In recent news, 46 European crypto firms and groups have written to the Ministers of Finance of 27 European nations, urging them to relax some of the country’s regulatory restrictions for the cryptocurrency sector. For instance, they requested that decentralized finance initiatives be exempted from the obligation to file as legal organizations before they are allowed to operate.
Letter From The Cryptocurrency Industry To Policymakers At The EU
According to a report from Reuters, 46 European cryptocurrency firms and groups have addressed a petition to the 27 finance ministers of the EU questioning the transparency rules of cryptocurrency transactions.
Several firms and groups wrote to EU officials on the 13th of April, asking them to guarantee that their laws do not go beyond the current norms, which are already following the criteria established by the FATF (Financial Action Task Force).

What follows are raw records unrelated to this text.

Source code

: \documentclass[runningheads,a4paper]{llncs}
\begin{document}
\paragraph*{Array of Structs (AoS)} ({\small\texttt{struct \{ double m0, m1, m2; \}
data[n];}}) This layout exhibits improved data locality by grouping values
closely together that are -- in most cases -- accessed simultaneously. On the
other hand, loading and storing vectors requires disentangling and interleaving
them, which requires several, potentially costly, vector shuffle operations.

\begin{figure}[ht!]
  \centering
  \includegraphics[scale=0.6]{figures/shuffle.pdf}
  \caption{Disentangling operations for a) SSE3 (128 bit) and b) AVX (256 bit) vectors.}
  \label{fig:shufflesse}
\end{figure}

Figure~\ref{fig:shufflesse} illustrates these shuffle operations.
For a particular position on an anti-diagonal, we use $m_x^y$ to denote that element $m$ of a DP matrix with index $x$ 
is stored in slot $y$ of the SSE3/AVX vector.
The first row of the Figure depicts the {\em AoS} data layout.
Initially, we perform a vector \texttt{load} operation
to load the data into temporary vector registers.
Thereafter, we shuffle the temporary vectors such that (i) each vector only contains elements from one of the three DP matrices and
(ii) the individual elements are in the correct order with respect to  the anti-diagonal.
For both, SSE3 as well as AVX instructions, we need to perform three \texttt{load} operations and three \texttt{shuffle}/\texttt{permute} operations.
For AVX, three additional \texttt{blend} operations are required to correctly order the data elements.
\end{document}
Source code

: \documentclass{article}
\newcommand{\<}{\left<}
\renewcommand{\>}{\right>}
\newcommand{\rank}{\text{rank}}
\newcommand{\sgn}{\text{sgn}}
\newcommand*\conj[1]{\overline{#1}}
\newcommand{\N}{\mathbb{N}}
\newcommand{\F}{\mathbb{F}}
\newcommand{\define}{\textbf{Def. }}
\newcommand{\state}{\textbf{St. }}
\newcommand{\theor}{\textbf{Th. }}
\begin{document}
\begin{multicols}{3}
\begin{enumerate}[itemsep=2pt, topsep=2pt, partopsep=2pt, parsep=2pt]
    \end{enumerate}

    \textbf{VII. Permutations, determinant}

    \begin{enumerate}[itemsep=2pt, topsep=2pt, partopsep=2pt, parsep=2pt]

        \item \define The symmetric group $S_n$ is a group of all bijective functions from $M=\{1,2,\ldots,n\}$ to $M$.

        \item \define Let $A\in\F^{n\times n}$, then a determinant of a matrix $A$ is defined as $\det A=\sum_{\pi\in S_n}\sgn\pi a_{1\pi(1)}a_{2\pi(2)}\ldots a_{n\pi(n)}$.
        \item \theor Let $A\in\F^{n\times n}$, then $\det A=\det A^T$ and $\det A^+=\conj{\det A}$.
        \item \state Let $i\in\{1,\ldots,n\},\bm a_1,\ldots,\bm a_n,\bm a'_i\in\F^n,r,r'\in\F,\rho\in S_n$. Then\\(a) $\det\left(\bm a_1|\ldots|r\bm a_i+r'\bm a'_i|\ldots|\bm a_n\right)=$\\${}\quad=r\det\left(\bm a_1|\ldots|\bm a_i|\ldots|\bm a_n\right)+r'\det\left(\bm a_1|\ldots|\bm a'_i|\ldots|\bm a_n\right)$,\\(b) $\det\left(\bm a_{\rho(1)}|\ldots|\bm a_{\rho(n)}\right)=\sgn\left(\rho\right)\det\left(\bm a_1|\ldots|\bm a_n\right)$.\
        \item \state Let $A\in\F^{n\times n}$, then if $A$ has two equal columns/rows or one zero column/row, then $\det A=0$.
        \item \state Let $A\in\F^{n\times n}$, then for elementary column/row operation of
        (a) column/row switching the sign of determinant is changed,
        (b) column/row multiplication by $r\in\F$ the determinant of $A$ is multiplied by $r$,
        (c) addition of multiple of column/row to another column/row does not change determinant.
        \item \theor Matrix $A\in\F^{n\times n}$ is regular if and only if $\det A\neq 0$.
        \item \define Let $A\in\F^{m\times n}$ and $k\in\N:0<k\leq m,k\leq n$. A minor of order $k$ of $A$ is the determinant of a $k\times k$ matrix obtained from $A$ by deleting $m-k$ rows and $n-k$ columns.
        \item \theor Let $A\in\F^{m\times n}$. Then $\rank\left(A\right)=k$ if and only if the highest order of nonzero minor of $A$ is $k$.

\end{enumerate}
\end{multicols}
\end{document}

Some individuals have voiced concerns regarding the laws forcing cryptocurrency enterprises to gather details on the persons engaged in trading and using digital currencies. For instance, they requested the EU to exempt decentralized initiatives, such as Defi, from the obligation to identify as legal entities. Moreover, they pointed out that some stablecoins must not be liable to the MiCA legislative structure, which governs the crypto-asset market.
The ideas that would lead to the public release of transaction information and crypto wallet addresses “would put all owners of digital currencies in danger since it would reduce the privacy and security of crypto holders,” the letter added.
Following a vote in the European Parliament in March, the MiCA law was given the green light without including a measure that might have prohibited the usage of proof-of-work-based digital currencies. The EU established the MiCA to govern all service providers and issuers of cryptocurrency in the European Union.
Supporters Of The Petition
One supporter of the letter, Jean-Marie Mognetti, the Chief Executive Officer of Coinshares, said that European cryptocurrency rules are presently more complicated than those in other nations. She emphasized that corporations have been discouraged from growing in Europe due to the stringent regulations in the continent.
Another organizer of the letter, Diana Biggs, who works as the chief security officer (CSO) of Defi Technologies, expressed her thoughts as follows:
“It is clear that there have not been sufficient or coordinated efforts throughout our sector in Europe.”
The recent legislation by the EU requesting crypto firms to disclose the information of cryptocurrency transactions is going against anonymity which is a major characteristic of digital currency. It is uncertain if the international body will go back on its decision, but the crypto community hopes for the best.